■ Prompt:
All of the entries are to be returned word for word.
.....
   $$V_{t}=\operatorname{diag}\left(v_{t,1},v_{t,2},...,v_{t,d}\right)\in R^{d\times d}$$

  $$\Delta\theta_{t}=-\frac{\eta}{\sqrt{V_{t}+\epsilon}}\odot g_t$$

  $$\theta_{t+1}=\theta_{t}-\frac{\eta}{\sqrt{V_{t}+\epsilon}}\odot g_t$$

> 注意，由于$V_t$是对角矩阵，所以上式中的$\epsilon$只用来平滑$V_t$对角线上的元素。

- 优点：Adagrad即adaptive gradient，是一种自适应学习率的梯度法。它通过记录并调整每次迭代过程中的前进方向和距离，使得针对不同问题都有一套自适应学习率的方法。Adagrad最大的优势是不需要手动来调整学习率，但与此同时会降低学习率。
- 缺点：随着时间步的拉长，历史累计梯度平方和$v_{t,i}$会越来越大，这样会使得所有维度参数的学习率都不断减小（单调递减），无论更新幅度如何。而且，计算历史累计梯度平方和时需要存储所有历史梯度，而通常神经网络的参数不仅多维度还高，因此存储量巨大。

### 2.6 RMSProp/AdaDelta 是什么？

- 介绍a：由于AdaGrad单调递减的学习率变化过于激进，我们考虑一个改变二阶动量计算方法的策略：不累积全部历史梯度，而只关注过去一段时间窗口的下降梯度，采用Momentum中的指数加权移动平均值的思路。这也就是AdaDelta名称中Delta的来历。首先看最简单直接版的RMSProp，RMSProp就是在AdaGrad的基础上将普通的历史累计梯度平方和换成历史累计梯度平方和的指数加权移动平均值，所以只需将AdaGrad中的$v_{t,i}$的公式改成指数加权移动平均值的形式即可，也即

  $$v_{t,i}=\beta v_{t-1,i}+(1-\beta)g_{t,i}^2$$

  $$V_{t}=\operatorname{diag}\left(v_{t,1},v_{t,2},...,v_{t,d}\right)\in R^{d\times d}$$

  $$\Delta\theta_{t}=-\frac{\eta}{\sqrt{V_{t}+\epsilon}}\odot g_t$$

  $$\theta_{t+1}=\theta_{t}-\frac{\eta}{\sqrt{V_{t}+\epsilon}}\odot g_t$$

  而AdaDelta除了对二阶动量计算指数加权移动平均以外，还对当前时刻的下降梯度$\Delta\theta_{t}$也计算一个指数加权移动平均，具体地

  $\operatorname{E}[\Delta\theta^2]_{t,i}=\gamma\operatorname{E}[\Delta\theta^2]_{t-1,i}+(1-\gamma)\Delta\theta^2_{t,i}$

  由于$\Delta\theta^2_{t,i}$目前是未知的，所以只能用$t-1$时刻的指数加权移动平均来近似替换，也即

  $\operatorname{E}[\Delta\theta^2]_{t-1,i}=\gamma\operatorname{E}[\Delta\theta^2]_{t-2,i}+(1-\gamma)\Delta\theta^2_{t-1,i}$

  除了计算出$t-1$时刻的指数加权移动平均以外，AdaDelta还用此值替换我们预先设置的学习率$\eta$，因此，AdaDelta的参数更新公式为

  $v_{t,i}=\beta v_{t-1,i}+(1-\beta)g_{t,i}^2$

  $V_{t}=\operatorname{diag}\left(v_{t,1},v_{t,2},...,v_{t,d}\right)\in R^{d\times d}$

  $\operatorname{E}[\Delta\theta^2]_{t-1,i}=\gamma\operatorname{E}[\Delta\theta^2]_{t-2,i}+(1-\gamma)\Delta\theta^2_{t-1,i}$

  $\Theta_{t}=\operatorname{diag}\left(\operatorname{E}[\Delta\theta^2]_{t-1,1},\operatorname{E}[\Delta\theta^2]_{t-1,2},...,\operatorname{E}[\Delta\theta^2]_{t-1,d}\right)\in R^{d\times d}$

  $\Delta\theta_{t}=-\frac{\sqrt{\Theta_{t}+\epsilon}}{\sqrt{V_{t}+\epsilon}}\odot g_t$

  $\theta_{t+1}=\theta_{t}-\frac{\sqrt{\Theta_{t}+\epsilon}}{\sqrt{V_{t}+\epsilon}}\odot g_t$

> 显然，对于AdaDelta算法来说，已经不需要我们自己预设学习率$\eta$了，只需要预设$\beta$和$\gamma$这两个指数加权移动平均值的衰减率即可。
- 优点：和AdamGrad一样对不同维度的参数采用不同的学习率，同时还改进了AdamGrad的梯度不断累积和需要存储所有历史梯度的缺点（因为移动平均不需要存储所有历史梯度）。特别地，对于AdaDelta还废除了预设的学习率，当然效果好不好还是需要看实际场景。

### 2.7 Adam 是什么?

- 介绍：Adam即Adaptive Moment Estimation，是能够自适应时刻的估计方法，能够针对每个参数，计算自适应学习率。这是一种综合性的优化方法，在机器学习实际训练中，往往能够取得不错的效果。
.....
■ Solved problem:
   $$V_{t}=\operatorname{diag}\left(v_{t,1},v_{t,2},...,v_{t,d}\right)\in R^{d\times d}$$

  $$\Delta\theta_{t}=-\frac{\eta}{\sqrt{V_{t}+\epsilon}}\odot g_t$$

  $$\theta_{t+1}=\theta_{t}-\frac{\eta}{\sqrt{V_{t}+\epsilon}}\odot g_t$$

> 注意，由于$V_t$是对角矩阵，所以上式中的$\epsilon$只用来平滑$V_t$对角线上的元素。

- 优点：Adagrad即adaptive gradient，是一种自适应学习率的梯度法。它通过记录并调整每次迭代过程中的前进方向和距离，使得针对不同问题都有一套自适应学习率的方法。Adagrad最大的优势是不需要手动来调整学习率，但与此同时会降低学习率。
- 缺点：随着时间步的拉长，历史累计梯度平方和$v_{t,i}$会越来越大，这样会使得所有维度参数的学习率都不断减小（单调递减），无论更新幅度如何。而且，计算历史累计梯度平方和时需要存储所有历史梯度，而通常神经网络的参数不仅多维度还高，因此存储量巨大。

### 2.6 RMSProp/AdaDelta 是什么？

- 介绍a：由于AdaGrad单调递减的学习率变化过于激进，我们考虑一个改变二阶动量计算方法的策略：不累积全部历史梯度，而只关注过去一段时间窗口的下降梯度，采用Momentum中的指数加权移动平均值的思路。这也就是AdaDelta名称中Delta的来历。首先看最简单直接版的RMSProp，RMSProp就是在AdaGrad的基础上将普通的历史累计梯度平方和换成历史累计梯度平方和的指数加权移动平均值，所以只需将AdaGrad中的$v_{t,i}$的公式改成指数加权移动平均值的形式即可，也即

  $$v_{t,i}=\beta v_{t-1,i}+(1-\beta)g_{t,i}^2$$

  $$V_{t}=\operatorname{diag}\left(v_{t,1},v_{t,2},...,v_{t,d}\right)\in R^{d\times d}$$

  $$\Delta\theta_{t}=-\frac{\eta}{\sqrt{V_{t}+\epsilon}}\odot g_t$$

  $$\theta_{t+1}=\theta_{t}-\frac{\eta}{\sqrt{V_{t}+\epsilon}}\odot g_t$$

  而AdaDelta除了对二阶动量计算指数加权移动平均以外，还对当前时刻的下降梯度$\Delta\theta_{t}$也计算一个指数加权移动平均，具体地

  $\operatorname{E}[\Delta\theta^2]_{t,i}=\gamma\operatorname{E}[\Delta\theta^2]_{t-1,i}+(1-\gamma)\Delta\theta^2_{t,i}$

  由于$\Delta\theta^2_{t,i}$目前是未知的，所以只能用$t-1$时刻的指数加权移动平均来近似替换，也即

  $\operatorname{E}[\Delta\theta^2]_{t-1,i}=\gamma\operatorname{E}[\Delta\theta^2]_{t-2,i}+(1-\gamma)\Delta\theta^2_{t-1,i}$

  除了计算出$t-1$时刻的指数加权移动平均以外，AdaDelta还用此值替换我们预先设置的学习率$\eta$，因此，AdaDelta的参数更新公式为

  $v_{t,i}=\beta v_{t-1,i}+(1-\beta)g_{t,i}^2$

  $V_{t}=\operatorname{diag}\left(v_{t,1},v_{t,2},...,v_{t,d}\right)\in R^{d\times d}$

  $\operatorname{E}[\Delta\theta^2]_{t-1,i}=\gamma\operatorname{E}[\Delta\theta^2]_{t-2,i}+(1-\gamma)\Delta\theta^2_{t-1,i}$

  $\Theta_{t}=\operatorname{diag}\left(\operatorname{E}[\Delta\theta^2]_{t-1,1},\operatorname{E}[\Delta\theta^2]_{t-1,2},...,\operatorname{E}[\Delta\theta^2]_{t-1,d}\right)\in R^{d\times d}$

  $\Delta\theta_{t}=-\frac{\sqrt{\Theta_{t}+\epsilon}}{\sqrt{V_{t}+\epsilon}}\odot g_t$

  $\theta_{t+1}=\theta_{t}-\frac{\sqrt{\Theta_{t}+\epsilon}}{\sqrt{V_{t}+\epsilon}}\odot g_t$

> 显然，对于AdaDelta算法来说，已经不需要我们自己预设学习率$\eta$了，只需要预设$\beta$和$\gamma$这两个指数加权移动平均值的衰减率即可。
- 优点：和AdamGrad一样对不同维度的参数采用不同的学习率，同时还改进了AdamGrad的梯度不断累积和需要存储所有历史梯度的缺点（因为移动平均不需要存储所有历史梯度）。特别地，对于AdaDelta还废除了预设的学习率，当然效果好不好还是需要看实际场景。

### 2.7 Adam 是什么?

- 介绍：Adam即Adaptive Moment Estimation，是能够自适应时刻的估计方法，能够针对每个参数，计算自适应学习率。这是一种综合性的优化方法，在机器学习实际训练中，往往能够取得不错的效果。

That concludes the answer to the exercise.